No dia 22 de dezembro de 2025, a Receita Federal do Brasil (RFB), em conjunto com o Comitê Gestor do IBS (CG-IBS), publicou o Ato Conjunto nº 1/2025, que dispõe sobre as obrigações acessórias destinadas à apuração do IBS e da CBS no ano inicial de vigência da Reforma Tributária do consumo.
Além de relacionar o rol de documentos fiscais eletrônicos que serão recepcionados e aqueles que ainda serão instituídos pelos regulamentos do IBS e da CBS (§§ 1º e 2º do art. 2º), o Ato Conjunto esclarece uma das principais dúvidas dos contribuintes neste período de transição: quais condições deverão ser observadas para a aplicação da dispensa do recolhimento do IBS e da CBS ao longo de 2026, nos termos do §1º do art. 348 da Lei Complementar nº 214/25.
O normativo reforça a orientação de que 2026 será um ano voltado à adaptação operacional ao novo sistema, funcionando como uma fase inicial de experimentação e ajustes, tanto para os contribuintes quanto para as administrações tributárias.
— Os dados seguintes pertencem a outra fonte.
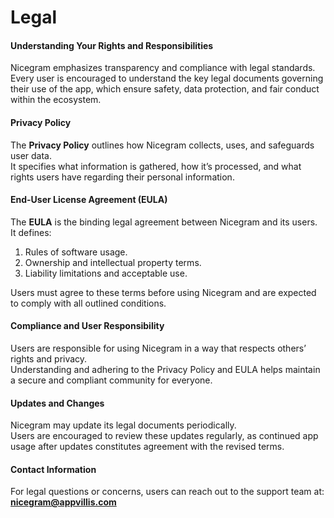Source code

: # Legal

#### **Understanding Your Rights and Responsibilities**

Nicegram emphasizes transparency and compliance with legal standards.\
Every user is encouraged to understand the key legal documents governing their use of the app, which ensure safety, data protection, and fair conduct within the ecosystem.

#### **Privacy Policy**

The **Privacy Policy** outlines how Nicegram collects, uses, and safeguards user data.\
It specifies what information is gathered, how it’s processed, and what rights users have regarding their personal information.

#### **End-User License Agreement (EULA)**

The **EULA** is the binding legal agreement between Nicegram and its users.\
It defines:

1. Rules of software usage.
2. Ownership and intellectual property terms.
3. Liability limitations and acceptable use.

Users must agree to these terms before using Nicegram and are expected to comply with all outlined conditions.

#### **Compliance and User Responsibility**

Users are responsible for using Nicegram in a way that respects others’ rights and privacy.\
Understanding and adhering to the Privacy Policy and EULA helps maintain a secure and compliant community for everyone.

#### **Updates and Changes**

Nicegram may update its legal documents periodically.\
Users are encouraged to review these updates regularly, as continued app usage after updates constitutes agreement with the revised terms.

#### **Contact Information**

For legal questions or concerns, users can reach out to the support team at:\
**nicegram@appvillis.com**
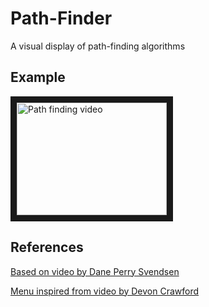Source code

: # Path-Finder
A visual display of path-finding algorithms 

## Example
<a href="http://www.youtube.com/watch?feature=player_embedded&v=HtkbLyzISnk
" target="_blank"><img src="http://img.youtube.com/vi/HtkbLyzISnk/0.jpg" 
alt="Path finding video" width="240" height="180" border="10" /></a>

## References
[Based on video by Dane Perry Svendsen](https://www.youtube.com/watch?v=X3x7BlLgS-4)

[Menu inspired from video by Devon Crawford](https://www.youtube.com/watch?v=1-YPj5Vt0oQ)
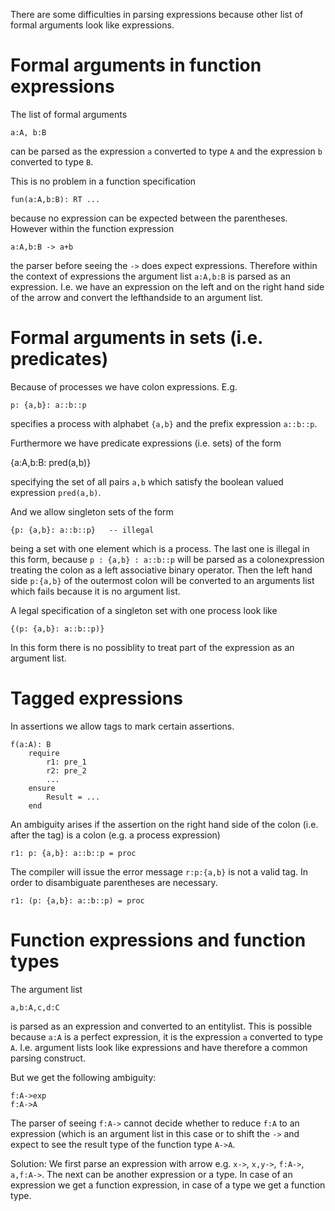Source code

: There are some difficulties in parsing expressions because other list of
formal arguments look like expressions.


# Formal arguments in function expressions

The list of formal arguments

    a:A, b:B

can be parsed as the expression `a` converted to type `A` and the expression
`b` converted to type `B`.

This is no problem in a function specification

    fun(a:A,b:B): RT ...

because no expression can be expected between the parentheses. However within
the function expression

    a:A,b:B -> a+b

the parser before seeing the `->` does expect expressions. Therefore within
the context of expressions the argument list `a:A,b:B` is parsed as an
expression. I.e. we have an expression on the left and on the right hand side
of the arrow and convert the lefthandside to an argument list.

# Formal arguments in sets (i.e. predicates)

Because of processes we have colon expressions. E.g.

    p: {a,b}: a::b::p

specifies a process with alphabet `{a,b}` and the prefix expression `a::b::p`.


Furthermore we have predicate expressions (i.e. sets) of the form

   {a:A,b:B: pred(a,b)}

specifying the set of all pairs `a,b` which satisfy the boolean valued
expression `pred(a,b)`.

And we allow singleton sets of the form

    {p: {a,b}: a::b::p}   -- illegal

being a set with one element which is a process. The last one is illegal in
this form, because `p : {a,b} : a::b::p` will be parsed as a colonexpression
treating the colon as a left associative binary operator. Then the left hand
side `p:{a,b}` of the outermost colon will be converted to an arguments list
which fails because it is no argument list.

A legal specification of a singleton set with one process look like

    {(p: {a,b}: a::b::p)}

In this form there is no possiblity to treat part of the expression as an
argument list.


# Tagged expressions

In assertions we allow tags to mark certain assertions.

    f(a:A): B
        require
            r1: pre_1
            r2: pre_2
            ...
        ensure
            Result = ...
        end

An ambiguity arises if the assertion on the right hand side of the colon
(i.e. after the tag) is a colon (e.g. a process expression)

    r1: p: {a,b}: a::b::p = proc

The compiler will issue the error message `r:p:{a,b}` is not a valid tag. In
order to disambiguate parentheses are necessary.


    r1: (p: {a,b}: a::b::p) = proc



# Function expressions and function types

The argument list

    a,b:A,c,d:C

is parsed as an expression and converted to an entitylist. This is possible
because `a:A` is a perfect expression, it is the expression `a` converted to
type `A`. I.e. argument lists look like expressions and have therefore a
common parsing construct.

But we get the following ambiguity:

    f:A->exp
    f:A->A

The parser of seeing `f:A->` cannot decide whether to reduce `f:A` to an
expression (which is an argument list in this case or to shift the `->` and
expect to see the result type of the function type `A->A`.

Solution: We first parse an expression with arrow e.g. `x->`, `x,y->`,
`f:A->`, `a,f:A->`. The next can be another expression or a type. In case of
an expression we get a function expression, in case of a type we get a
function type.




<!---
Local Variables:
mode: outline
coding: iso-latin-1
outline-regexp: "#+"
End:
-->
A lógica adotada busca viabilizar a transição ao novo modelo de forma progressiva, conferindo maior estabilidade e previsibilidade ao cumprimento das novas obrigações.
O principal destaque do Ato Conjunto é o art. 3º, que institui o prazo de três meses, contados da publicação da parte conjunta do regulamento do IBS e da CBS, para:
- aplicação de penalidades pela ausência de destaque do IBS e da CBS nos documentos fiscais eletrônicos;
- e reconhecimento do cumprimento das obrigações acessórias como condição suficiente para a dispensa do recolhimento dos novos tributos.
Durante esse período, será considerada atendida a exigência legal relativa às obrigações acessórias, assegurando que os contribuintes não estejam sujeitos ao recolhimento do IBS e da CBS, nem à imposição de penalidades.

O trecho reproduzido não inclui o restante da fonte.